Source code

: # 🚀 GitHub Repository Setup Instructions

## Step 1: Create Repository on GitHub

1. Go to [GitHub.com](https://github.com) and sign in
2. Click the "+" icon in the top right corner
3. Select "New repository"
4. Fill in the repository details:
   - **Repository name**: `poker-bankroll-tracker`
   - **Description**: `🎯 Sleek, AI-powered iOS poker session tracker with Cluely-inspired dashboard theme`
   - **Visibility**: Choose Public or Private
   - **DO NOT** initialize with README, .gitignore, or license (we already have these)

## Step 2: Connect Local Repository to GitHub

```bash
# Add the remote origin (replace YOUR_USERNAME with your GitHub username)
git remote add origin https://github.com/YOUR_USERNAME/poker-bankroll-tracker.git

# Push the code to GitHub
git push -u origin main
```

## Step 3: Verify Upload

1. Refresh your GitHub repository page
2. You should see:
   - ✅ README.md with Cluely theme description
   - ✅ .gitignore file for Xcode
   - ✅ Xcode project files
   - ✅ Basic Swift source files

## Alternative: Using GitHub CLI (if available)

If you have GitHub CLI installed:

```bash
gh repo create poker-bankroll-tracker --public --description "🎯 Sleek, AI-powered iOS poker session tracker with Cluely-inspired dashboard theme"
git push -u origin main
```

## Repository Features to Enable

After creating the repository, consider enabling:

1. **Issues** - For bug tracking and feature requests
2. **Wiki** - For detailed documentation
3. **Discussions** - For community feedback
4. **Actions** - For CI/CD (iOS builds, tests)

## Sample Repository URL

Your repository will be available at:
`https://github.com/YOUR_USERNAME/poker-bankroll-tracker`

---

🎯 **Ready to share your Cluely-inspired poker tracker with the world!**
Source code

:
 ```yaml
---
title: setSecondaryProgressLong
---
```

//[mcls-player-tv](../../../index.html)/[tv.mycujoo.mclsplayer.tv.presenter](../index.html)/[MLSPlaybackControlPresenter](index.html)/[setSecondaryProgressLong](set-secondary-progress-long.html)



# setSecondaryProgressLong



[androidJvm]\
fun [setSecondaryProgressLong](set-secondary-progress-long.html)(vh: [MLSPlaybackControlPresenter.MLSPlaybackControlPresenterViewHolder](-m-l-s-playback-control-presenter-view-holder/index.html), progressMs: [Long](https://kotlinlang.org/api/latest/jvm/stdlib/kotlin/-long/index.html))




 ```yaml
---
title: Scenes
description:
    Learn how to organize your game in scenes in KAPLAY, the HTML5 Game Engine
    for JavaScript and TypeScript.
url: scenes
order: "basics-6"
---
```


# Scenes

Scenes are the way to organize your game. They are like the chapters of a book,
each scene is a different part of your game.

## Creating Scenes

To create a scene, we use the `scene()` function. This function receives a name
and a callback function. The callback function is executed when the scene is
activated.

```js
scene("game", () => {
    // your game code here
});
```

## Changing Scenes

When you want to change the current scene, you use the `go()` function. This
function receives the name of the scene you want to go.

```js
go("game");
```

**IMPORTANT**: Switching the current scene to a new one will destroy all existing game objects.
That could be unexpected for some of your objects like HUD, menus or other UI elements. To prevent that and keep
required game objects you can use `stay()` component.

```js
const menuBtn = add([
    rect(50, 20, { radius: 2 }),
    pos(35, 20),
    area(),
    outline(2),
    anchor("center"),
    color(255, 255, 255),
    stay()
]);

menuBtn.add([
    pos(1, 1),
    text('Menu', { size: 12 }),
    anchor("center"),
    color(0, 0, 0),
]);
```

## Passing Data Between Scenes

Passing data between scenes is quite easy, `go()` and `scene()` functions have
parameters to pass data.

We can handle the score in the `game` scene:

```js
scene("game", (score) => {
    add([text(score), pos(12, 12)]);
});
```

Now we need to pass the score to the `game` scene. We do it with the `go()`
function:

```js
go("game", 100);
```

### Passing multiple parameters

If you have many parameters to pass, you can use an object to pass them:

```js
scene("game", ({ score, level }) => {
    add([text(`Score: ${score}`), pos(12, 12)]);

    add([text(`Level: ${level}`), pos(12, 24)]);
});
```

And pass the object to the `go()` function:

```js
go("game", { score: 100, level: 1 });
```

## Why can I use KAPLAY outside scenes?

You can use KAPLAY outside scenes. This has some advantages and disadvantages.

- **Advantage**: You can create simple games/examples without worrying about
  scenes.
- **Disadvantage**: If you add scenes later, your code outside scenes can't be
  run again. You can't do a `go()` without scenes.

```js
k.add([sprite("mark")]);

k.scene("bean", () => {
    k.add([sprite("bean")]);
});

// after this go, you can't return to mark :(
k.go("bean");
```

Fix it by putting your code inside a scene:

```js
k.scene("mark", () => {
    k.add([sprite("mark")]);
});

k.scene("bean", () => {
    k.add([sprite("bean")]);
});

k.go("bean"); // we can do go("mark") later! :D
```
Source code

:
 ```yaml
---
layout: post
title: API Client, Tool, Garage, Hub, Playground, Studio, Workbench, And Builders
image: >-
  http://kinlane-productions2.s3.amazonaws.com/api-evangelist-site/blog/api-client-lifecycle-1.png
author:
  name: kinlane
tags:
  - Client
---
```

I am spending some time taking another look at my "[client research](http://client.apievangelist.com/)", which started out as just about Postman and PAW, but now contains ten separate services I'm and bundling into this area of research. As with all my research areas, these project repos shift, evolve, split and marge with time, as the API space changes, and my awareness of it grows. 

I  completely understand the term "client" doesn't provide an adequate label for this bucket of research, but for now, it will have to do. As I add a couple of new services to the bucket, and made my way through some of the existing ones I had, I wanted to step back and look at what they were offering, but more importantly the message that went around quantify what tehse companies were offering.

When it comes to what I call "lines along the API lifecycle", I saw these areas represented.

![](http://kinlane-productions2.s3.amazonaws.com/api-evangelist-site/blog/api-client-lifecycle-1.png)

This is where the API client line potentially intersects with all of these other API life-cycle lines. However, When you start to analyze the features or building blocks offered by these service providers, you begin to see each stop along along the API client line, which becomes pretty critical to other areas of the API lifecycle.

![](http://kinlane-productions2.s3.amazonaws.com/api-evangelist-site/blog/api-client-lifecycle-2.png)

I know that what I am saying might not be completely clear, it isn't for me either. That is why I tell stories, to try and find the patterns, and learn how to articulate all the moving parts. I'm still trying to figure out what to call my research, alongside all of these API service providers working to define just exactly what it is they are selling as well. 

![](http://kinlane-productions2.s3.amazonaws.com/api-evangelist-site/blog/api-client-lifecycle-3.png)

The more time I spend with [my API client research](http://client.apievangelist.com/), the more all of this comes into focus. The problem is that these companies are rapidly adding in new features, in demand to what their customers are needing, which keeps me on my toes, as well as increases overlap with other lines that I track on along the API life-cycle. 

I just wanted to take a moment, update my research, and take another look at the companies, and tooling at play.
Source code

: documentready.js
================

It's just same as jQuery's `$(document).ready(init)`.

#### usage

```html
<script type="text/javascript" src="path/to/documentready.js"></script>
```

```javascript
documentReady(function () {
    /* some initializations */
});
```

:::

Please retype all of the records above exactly as they are.

Source code

: # 🚀 GitHub Repository Setup Instructions

## Step 1: Create Repository on GitHub

1. Go to [GitHub.com](https://github.com) and sign in
2. Click the "+" icon in the top right corner
3. Select "New repository"
4. Fill in the repository details:
   - **Repository name**: `poker-bankroll-tracker`
   - **Description**: `🎯 Sleek, AI-powered iOS poker session tracker with Cluely-inspired dashboard theme`
   - **Visibility**: Choose Public or Private
   - **DO NOT** initialize with README, .gitignore, or license (we already have these)

## Step 2: Connect Local Repository to GitHub

```bash
# Add the remote origin (replace YOUR_USERNAME with your GitHub username)
git remote add origin https://github.com/YOUR_USERNAME/poker-bankroll-tracker.git

# Push the code to GitHub
git push -u origin main
```

## Step 3: Verify Upload

1. Refresh your GitHub repository page
2. You should see:
   - ✅ README.md with Cluely theme description
   - ✅ .gitignore file for Xcode
   - ✅ Xcode project files
   - ✅ Basic Swift source files

## Alternative: Using GitHub CLI (if available)

If you have GitHub CLI installed:

```bash
gh repo create poker-bankroll-tracker --public --description "🎯 Sleek, AI-powered iOS poker session tracker with Cluely-inspired dashboard theme"
git push -u origin main
```

## Repository Features to Enable

After creating the repository, consider enabling:

1. **Issues** - For bug tracking and feature requests
2. **Wiki** - For detailed documentation
3. **Discussions** - For community feedback
4. **Actions** - For CI/CD (iOS builds, tests)

## Sample Repository URL

Your repository will be available at:
`https://github.com/YOUR_USERNAME/poker-bankroll-tracker`

---

🎯 **Ready to share your Cluely-inspired poker tracker with the world!**
Source code

:
 ```yaml
---
title: setSecondaryProgressLong
---
```

//[mcls-player-tv](../../../index.html)/[tv.mycujoo.mclsplayer.tv.presenter](../index.html)/[MLSPlaybackControlPresenter](index.html)/[setSecondaryProgressLong](set-secondary-progress-long.html)



# setSecondaryProgressLong



[androidJvm]\
fun [setSecondaryProgressLong](set-secondary-progress-long.html)(vh: [MLSPlaybackControlPresenter.MLSPlaybackControlPresenterViewHolder](-m-l-s-playback-control-presenter-view-holder/index.html), progressMs: [Long](https://kotlinlang.org/api/latest/jvm/stdlib/kotlin/-long/index.html))




 ```yaml
---
title: Scenes
description:
    Learn how to organize your game in scenes in KAPLAY, the HTML5 Game Engine
    for JavaScript and TypeScript.
url: scenes
order: "basics-6"
---
```


# Scenes

Scenes are the way to organize your game. They are like the chapters of a book,
each scene is a different part of your game.

## Creating Scenes

To create a scene, we use the `scene()` function. This function receives a name
and a callback function. The callback function is executed when the scene is
activated.

```js
scene("game", () => {
    // your game code here
});
```

## Changing Scenes

When you want to change the current scene, you use the `go()` function. This
function receives the name of the scene you want to go.

```js
go("game");
```

**IMPORTANT**: Switching the current scene to a new one will destroy all existing game objects.
That could be unexpected for some of your objects like HUD, menus or other UI elements. To prevent that and keep
required game objects you can use `stay()` component.

```js
const menuBtn = add([
    rect(50, 20, { radius: 2 }),
    pos(35, 20),
    area(),
    outline(2),
    anchor("center"),
    color(255, 255, 255),
    stay()
]);

menuBtn.add([
    pos(1, 1),
    text('Menu', { size: 12 }),
    anchor("center"),
    color(0, 0, 0),
]);
```

## Passing Data Between Scenes

Passing data between scenes is quite easy, `go()` and `scene()` functions have
parameters to pass data.

We can handle the score in the `game` scene:

```js
scene("game", (score) => {
    add([text(score), pos(12, 12)]);
});
```

Now we need to pass the score to the `game` scene. We do it with the `go()`
function:

```js
go("game", 100);
```

### Passing multiple parameters

If you have many parameters to pass, you can use an object to pass them:

```js
scene("game", ({ score, level }) => {
    add([text(`Score: ${score}`), pos(12, 12)]);

    add([text(`Level: ${level}`), pos(12, 24)]);
});
```

And pass the object to the `go()` function:

```js
go("game", { score: 100, level: 1 });
```

## Why can I use KAPLAY outside scenes?

You can use KAPLAY outside scenes. This has some advantages and disadvantages.

- **Advantage**: You can create simple games/examples without worrying about
  scenes.
- **Disadvantage**: If you add scenes later, your code outside scenes can't be
  run again. You can't do a `go()` without scenes.

```js
k.add([sprite("mark")]);

k.scene("bean", () => {
    k.add([sprite("bean")]);
});

// after this go, you can't return to mark :(
k.go("bean");
```

Fix it by putting your code inside a scene:

```js
k.scene("mark", () => {
    k.add([sprite("mark")]);
});

k.scene("bean", () => {
    k.add([sprite("bean")]);
});

k.go("bean"); // we can do go("mark") later! :D
```
Source code

:
 ```yaml
---
layout: post
title: API Client, Tool, Garage, Hub, Playground, Studio, Workbench, And Builders
image: >-
  http://kinlane-productions2.s3.amazonaws.com/api-evangelist-site/blog/api-client-lifecycle-1.png
author:
  name: kinlane
tags:
  - Client
---
```

I am spending some time taking another look at my "[client research](http://client.apievangelist.com/)", which started out as just about Postman and PAW, but now contains ten separate services I'm and bundling into this area of research. As with all my research areas, these project repos shift, evolve, split and marge with time, as the API space changes, and my awareness of it grows. 

I  completely understand the term "client" doesn't provide an adequate label for this bucket of research, but for now, it will have to do. As I add a couple of new services to the bucket, and made my way through some of the existing ones I had, I wanted to step back and look at what they were offering, but more importantly the message that went around quantify what tehse companies were offering.

When it comes to what I call "lines along the API lifecycle", I saw these areas represented.

![](http://kinlane-productions2.s3.amazonaws.com/api-evangelist-site/blog/api-client-lifecycle-1.png)

This is where the API client line potentially intersects with all of these other API life-cycle lines. However, When you start to analyze the features or building blocks offered by these service providers, you begin to see each stop along along the API client line, which becomes pretty critical to other areas of the API lifecycle.

![](http://kinlane-productions2.s3.amazonaws.com/api-evangelist-site/blog/api-client-lifecycle-2.png)

I know that what I am saying might not be completely clear, it isn't for me either. That is why I tell stories, to try and find the patterns, and learn how to articulate all the moving parts. I'm still trying to figure out what to call my research, alongside all of these API service providers working to define just exactly what it is they are selling as well. 

![](http://kinlane-productions2.s3.amazonaws.com/api-evangelist-site/blog/api-client-lifecycle-3.png)

The more time I spend with [my API client research](http://client.apievangelist.com/), the more all of this comes into focus. The problem is that these companies are rapidly adding in new features, in demand to what their customers are needing, which keeps me on my toes, as well as increases overlap with other lines that I track on along the API life-cycle. 

I just wanted to take a moment, update my research, and take another look at the companies, and tooling at play.
Source code

: documentready.js
================

It's just same as jQuery's `$(document).ready(init)`.

#### usage

```html
<script type="text/javascript" src="path/to/documentready.js"></script>
```

```javascript
documentReady(function () {
    /* some initializations */
});
```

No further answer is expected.